Despite his reservations Al was happy to provide the producers with a drawing to advertise the show. The image of Shaw and stars Rex Harrison and Julie Andrews would soon become one of the American Theater’s most iconic images. As Paul Rudnick wrote in his comedy Jeffrey in 1994, “You got your idea of God from where most gay kids get it — the album cover of My Fair Lady. Original cast. It's got this Hirschfeld caricature of George Bernard Shaw up in the clouds, manipulating Rex Harrison and Julie Andrews on strings, like marionettes. It was your parents' album, you were little, you thought it was a picture of God. As, I believe, did Shaw.” Al would later draw a generic version that is still used to promote the shows in productions around the world.

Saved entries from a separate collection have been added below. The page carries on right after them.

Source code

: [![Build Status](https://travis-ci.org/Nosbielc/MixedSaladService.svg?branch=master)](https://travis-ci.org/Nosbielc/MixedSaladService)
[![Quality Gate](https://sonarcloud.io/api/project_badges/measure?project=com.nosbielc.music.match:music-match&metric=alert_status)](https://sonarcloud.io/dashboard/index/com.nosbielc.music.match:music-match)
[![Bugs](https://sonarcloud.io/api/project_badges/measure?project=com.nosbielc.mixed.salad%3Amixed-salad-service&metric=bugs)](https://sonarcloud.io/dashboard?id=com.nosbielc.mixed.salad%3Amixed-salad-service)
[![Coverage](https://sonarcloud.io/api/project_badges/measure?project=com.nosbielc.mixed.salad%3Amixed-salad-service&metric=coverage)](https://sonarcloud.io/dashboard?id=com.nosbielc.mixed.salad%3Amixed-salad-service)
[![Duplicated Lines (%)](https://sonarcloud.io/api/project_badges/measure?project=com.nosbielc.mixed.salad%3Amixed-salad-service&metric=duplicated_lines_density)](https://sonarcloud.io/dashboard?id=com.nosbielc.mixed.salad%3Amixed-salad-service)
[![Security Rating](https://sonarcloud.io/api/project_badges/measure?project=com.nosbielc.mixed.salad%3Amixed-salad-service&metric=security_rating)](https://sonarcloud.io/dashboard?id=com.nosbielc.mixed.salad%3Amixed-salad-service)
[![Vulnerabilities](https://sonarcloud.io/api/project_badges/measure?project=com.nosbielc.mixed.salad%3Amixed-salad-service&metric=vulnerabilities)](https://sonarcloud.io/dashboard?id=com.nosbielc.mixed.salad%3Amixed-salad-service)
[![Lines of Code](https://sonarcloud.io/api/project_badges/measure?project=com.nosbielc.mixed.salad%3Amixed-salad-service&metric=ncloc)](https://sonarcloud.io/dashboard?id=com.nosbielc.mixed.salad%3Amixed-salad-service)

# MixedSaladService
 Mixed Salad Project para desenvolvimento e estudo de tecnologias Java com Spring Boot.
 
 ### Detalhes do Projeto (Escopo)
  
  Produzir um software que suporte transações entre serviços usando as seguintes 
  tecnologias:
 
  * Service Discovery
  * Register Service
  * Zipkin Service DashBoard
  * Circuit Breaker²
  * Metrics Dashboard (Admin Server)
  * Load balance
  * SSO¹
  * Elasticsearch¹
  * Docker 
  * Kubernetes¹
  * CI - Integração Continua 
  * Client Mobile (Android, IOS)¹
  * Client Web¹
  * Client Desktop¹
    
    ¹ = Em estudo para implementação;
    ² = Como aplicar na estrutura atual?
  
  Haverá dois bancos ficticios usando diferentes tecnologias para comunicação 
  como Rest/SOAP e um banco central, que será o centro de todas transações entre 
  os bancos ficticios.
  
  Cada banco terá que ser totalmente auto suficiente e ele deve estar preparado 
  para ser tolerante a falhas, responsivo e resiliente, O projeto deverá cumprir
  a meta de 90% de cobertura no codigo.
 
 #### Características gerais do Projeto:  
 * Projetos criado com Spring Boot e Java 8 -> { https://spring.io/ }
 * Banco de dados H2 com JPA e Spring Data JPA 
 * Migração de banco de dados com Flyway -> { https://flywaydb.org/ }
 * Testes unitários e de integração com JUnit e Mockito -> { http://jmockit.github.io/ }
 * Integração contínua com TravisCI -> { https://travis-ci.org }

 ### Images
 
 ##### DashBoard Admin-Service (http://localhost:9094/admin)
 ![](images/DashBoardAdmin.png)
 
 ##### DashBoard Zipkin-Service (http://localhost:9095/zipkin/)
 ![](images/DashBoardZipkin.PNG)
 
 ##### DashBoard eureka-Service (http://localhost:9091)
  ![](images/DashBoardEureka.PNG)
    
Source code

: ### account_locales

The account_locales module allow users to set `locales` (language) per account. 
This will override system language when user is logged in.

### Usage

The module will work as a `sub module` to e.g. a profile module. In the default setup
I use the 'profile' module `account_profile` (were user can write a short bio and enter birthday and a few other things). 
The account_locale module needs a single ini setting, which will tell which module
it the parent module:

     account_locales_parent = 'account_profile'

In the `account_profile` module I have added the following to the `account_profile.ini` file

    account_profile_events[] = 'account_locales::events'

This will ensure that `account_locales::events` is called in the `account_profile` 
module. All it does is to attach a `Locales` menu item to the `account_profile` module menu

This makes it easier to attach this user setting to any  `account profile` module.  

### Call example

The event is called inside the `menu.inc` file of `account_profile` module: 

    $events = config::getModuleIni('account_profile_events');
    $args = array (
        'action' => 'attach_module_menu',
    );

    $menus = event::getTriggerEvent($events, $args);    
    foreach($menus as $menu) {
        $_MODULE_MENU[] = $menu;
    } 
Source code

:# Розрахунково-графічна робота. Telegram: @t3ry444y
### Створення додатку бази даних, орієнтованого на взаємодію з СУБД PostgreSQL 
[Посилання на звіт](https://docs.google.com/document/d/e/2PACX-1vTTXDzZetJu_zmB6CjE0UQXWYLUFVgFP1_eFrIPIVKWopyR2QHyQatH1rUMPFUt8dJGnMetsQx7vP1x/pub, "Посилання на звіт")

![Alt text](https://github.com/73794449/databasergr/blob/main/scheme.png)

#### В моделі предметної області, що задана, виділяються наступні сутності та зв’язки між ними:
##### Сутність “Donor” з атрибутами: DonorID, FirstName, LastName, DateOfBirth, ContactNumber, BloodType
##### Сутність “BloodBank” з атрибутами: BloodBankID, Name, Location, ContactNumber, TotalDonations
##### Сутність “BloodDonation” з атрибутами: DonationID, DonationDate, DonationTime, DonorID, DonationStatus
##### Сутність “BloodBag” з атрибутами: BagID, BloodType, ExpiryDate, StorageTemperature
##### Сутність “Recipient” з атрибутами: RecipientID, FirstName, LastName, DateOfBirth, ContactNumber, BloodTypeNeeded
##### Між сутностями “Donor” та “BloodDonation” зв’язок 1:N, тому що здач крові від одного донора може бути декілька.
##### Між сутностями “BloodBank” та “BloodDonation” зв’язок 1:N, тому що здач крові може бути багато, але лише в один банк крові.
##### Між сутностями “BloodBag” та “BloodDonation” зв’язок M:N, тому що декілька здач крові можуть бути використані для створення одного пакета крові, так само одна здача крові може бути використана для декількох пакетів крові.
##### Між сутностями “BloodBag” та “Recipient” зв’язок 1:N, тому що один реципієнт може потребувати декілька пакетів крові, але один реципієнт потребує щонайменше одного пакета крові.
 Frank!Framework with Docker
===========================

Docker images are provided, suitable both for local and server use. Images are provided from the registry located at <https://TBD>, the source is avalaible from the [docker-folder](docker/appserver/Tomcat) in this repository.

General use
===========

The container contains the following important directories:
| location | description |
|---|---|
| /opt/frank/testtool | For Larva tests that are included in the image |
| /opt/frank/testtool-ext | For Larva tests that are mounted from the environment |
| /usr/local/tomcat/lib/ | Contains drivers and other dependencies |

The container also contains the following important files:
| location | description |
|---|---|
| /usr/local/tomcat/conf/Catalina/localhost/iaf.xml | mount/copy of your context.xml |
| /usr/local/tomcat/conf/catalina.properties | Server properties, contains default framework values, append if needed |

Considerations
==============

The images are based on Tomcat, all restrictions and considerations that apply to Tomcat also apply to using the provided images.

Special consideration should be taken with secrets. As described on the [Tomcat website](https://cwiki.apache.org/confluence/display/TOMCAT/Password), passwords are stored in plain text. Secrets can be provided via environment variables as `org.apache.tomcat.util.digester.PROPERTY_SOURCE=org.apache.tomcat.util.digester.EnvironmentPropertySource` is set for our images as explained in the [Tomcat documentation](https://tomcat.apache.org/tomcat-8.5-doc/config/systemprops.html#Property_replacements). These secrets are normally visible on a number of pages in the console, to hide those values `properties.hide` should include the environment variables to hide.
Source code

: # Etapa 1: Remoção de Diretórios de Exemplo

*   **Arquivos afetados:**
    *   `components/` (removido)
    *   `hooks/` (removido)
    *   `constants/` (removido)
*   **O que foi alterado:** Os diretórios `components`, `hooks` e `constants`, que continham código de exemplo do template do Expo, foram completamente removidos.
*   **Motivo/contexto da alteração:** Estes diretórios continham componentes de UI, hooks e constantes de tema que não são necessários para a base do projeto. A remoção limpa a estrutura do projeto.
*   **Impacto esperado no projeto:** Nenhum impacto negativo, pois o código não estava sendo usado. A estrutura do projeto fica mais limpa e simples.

Hirschfeld drew the original production for The New York Times, and he would draw all three Broadway revivals in his lifetime, including the 1977 revival with Ian Richardson and Christine Andreas and his drawing ended up on the cover of that cast recording. He drew the 1964 film adaptation with Audrey Hepburn for Warner Brothers (this work was published as a limited edition lithograph). He would draw Harrison 9 times in the role of Henry Higgins, and an equal number of Julie Andrews as Eliza Doolittle (although not always in the same drawings), including as part of a mural for the Playbill restaurant in the Hotel Manhattan in 1958. Rex Harrison was drawn 28 times between 1936 and 1989 but that’s just over half the number of times that Julie Andrews was drawn. She holds the record for the actress with the most drawings: 54 between 1955 to 2002, including classic images of her in The Sound of Music, Camelot, Mary Poppins, andVictor/Victoria. Her number was significantly helped by the 26 drawings of her in the film Star! a bomb musical biopic of Gertrude Lawrence released by Twentieth Century Fox in 1969.
As for what Al thought of My Fair Lady once he saw it on stage, “the minute that curtain opened, you realized you were in the presence of a great musical. Not only did I like better than Pygmalion, but I realized that if you believed in something you could do a musical about it, even if it was a cigar store.”